Vitiligo
From Standard of Care
Suggested to be an autoimmune disease associated with other autoimmune processes such as pernicious anemia, rheumatoid arthritis, psoriasis, alopecia areata, type I diabetes, Addison's disease, thyroid diseases and polyglandular autoimmune syndrome.
Results from loss of melanocytes.
Complex process that involves multile susceptibilty genes and unknown environmental factors.
The association with generalized vitiligo and autoimmune disease suggest shared genetic components.
In a genomewide association study of 579,146 single nucleotide polymorphisms in 1514 patients with generalized vitiligo of European descent: significant associations with generalized vitiligo and SNPs associated with other autoimmune diseases-PTPN22, LPP, ILRA, UBASH3A, RERE, and TYR.
The presence of TYR SNP appears to be mutually exclusive btween susceptibility to vitiligo and asuceptibility to melanoma.
Most common depigmenting disorder.
Prevalence worldwide is 0.5%.
Approximately 50% of patients present before the age of 20 years.
No gender difference and no racial or skin type differences.
Nonsegmental, or generalized disease, the most common form and accounts for 85-90% of cases.
Segmental form of the disease has an earlier onset, and may account for as much as 30% of childhood cases.
Both nonsegmental and segmental vitiligo can start out as focal abnormalities with small affected area of involvement of less than 15cm2.

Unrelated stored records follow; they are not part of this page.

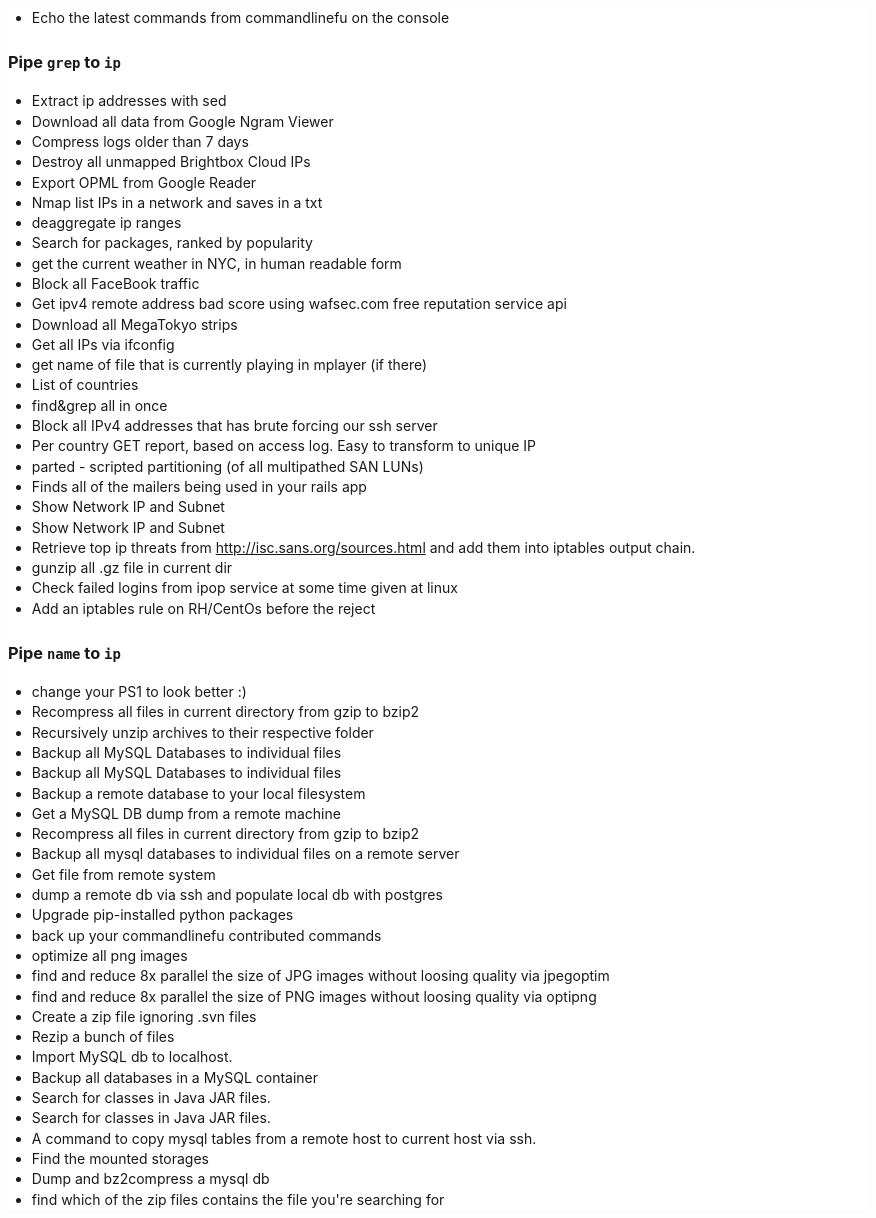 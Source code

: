 - Echo the latest commands from commandlinefu on the console

            
### Pipe `grep` to `ip`

- Extract ip addresses with sed
- Download all data from Google Ngram Viewer
- Compress logs older than 7 days
- Destroy all unmapped Brightbox Cloud IPs
- Export OPML from Google Reader
- Nmap list IPs in a network and saves in a txt
- deaggregate ip ranges
- Search for packages, ranked by popularity
- get the current weather in NYC, in human readable form
- Block all FaceBook traffic
- Get ipv4 remote address bad score using wafsec.com free reputation service api
- Download all MegaTokyo strips
- Get all IPs via ifconfig
- get name of file that is currently playing in mplayer (if there)
- List of countries
- find&grep all in once
- Block all IPv4 addresses that has brute forcing our ssh server
- Per country GET report, based on access log. Easy to transform to unique IP
- parted - scripted partitioning (of all multipathed SAN LUNs)
- Finds all of the mailers being used in your rails app
- Show Network IP and Subnet
- Show Network IP and Subnet
- Retrieve top ip threats from http://isc.sans.org/sources.html and add them into iptables output chain.
- gunzip all .gz file in current dir
- Check failed logins from ipop service at some time given at linux
- Add an iptables rule on RH/CentOs before the reject

            
### Pipe `name` to `ip`

- change your PS1 to look better :)
- Recompress all files in current directory from gzip to bzip2
- Recursively unzip archives to their respective folder
- Backup all MySQL Databases to individual files
- Backup all MySQL Databases to individual files
- Backup a remote database to your local filesystem
- Get a MySQL DB dump from a remote machine
- Recompress all files in current directory from gzip to bzip2
- Backup all mysql databases to individual files on a remote server
- Get file from remote system
- dump a remote db via ssh and populate local db with postgres
- Upgrade pip-installed python packages
- back up your commandlinefu contributed commands
- optimize all png images
- find and reduce 8x parallel the size of JPG images without loosing quality via jpegoptim
- find and reduce 8x parallel the size of PNG images without loosing quality via optipng
- Create a zip file ignoring .svn files
- Rezip a bunch of files
- Import MySQL db to localhost.
- Backup all databases in a MySQL container
- Search for classes in Java JAR files.
- Search for classes in Java JAR files.
- A command to copy mysql tables from a remote host to current host via ssh.
- Find the mounted storages
- Dump and bz2compress a mysql db
- find which of the zip files contains the file you're searching for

Segmental and nonsegmental disease can rarely occur together.
When segmental and nonsegmental vitiligo occur together the segmental lesions are more difficult to treat.
Manifested as loss of epidermal melanocytes (Gauthier).
Completely depigmented areas have no inflammation.
At the margins of rapidly progressive depigmented disease, areas mononuclear cells may be present in nonsegmental lesions.
Cause of nonsegmental disease may involve immunologic factors, oxidative stress or sympathetic neurogenic disturbance.
In nonsegmental disease the upward migration of melanocytes 24 hours after mechanical trauma in perilesional areas indicates a cutaneous response to nonspecific trauma in the pathogenesis of the disease (Koebner‘s phenomenon).
In segmental disease a neurogenic sympathetic disturbance is suspected to contribute to the initiation of the process and a genetic anomaly may be related.
In segmental disease a neurogenic sympathetic disturbance is suspected to contribute to the initiation of the process and a genetic anomaly may be related.
Populations in Europe related to autoimmune diathesis and some genes.
Autoimmune related disease associated with gene encoding NACHT leucine-rich repeat protein-1 or NALP1 has been identified (Jin Y).
In nonsegmental disease macules have homogenous depigmentation with well defined borders.
Loss of hair pigmentation may occur in advanced disease.
After sun exposure the interface between the hypopigmentated and normal areas may become hyperpigmented.
In rapidly progressive disease patchy depigmentation may follow pinpoint depigmentation (Taieb A).
In segmental disease lesions have more irregular borders and less homogenous depigmentation than in nonsegmental vitiligo.
in individuals with dark skin the mucosa may be prominently involved.
Halo nevi are 8-10 times more common in such patients than in the general population.
Halo nevi that are multiple may be associated with cellular autoimmunity against nevi cells and may indicate higher risk of vitiligo among patients with a family history.
Some patients with nonsegmental disease vitiligo an accelerated phase may occur over weeks to months.
Thyroid functions should be measured annually in nonsegmental vitiligo as there is an increased risk of autoimmune thyroid disease, especially Hashimoto’s disease.
Association with autoimmune disease varies with the patient’s skin type and race.